═════ Given entries ═════
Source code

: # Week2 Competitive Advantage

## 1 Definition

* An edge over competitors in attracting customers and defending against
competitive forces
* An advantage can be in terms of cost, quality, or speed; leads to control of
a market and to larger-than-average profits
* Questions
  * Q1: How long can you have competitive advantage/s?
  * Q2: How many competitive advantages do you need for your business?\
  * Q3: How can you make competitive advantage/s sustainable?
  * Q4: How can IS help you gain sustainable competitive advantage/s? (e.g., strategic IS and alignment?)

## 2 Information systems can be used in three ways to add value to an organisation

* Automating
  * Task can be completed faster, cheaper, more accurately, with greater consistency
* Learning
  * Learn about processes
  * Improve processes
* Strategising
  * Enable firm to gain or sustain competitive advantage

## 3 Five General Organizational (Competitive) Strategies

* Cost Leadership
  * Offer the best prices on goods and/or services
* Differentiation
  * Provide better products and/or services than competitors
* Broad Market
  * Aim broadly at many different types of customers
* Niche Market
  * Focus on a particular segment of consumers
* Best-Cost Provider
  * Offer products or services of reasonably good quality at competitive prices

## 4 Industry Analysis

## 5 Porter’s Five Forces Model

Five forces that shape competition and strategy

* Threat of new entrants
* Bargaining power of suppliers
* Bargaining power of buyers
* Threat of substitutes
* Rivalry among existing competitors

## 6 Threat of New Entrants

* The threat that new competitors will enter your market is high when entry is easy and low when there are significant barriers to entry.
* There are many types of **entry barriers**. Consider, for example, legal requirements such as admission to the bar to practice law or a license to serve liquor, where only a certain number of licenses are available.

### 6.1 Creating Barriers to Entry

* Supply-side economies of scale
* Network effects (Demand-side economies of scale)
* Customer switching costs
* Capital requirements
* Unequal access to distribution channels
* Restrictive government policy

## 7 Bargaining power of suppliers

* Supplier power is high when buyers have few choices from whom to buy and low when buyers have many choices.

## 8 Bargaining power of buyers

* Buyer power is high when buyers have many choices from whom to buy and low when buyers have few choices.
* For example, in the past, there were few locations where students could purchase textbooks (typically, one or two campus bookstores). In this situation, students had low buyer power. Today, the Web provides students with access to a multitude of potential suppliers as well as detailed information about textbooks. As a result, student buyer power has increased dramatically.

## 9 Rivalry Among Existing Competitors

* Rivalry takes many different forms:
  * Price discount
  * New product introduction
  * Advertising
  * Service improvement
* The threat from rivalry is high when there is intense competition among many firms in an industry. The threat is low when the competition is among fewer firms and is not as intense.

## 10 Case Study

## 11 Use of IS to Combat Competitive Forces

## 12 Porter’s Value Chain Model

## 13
═════
(Exercise requirements) If a line of the entries holds the word "than", copy it out.

(Result for this exercise)
a market and to larger-than-average profits
  * Provide better products and/or services than competitors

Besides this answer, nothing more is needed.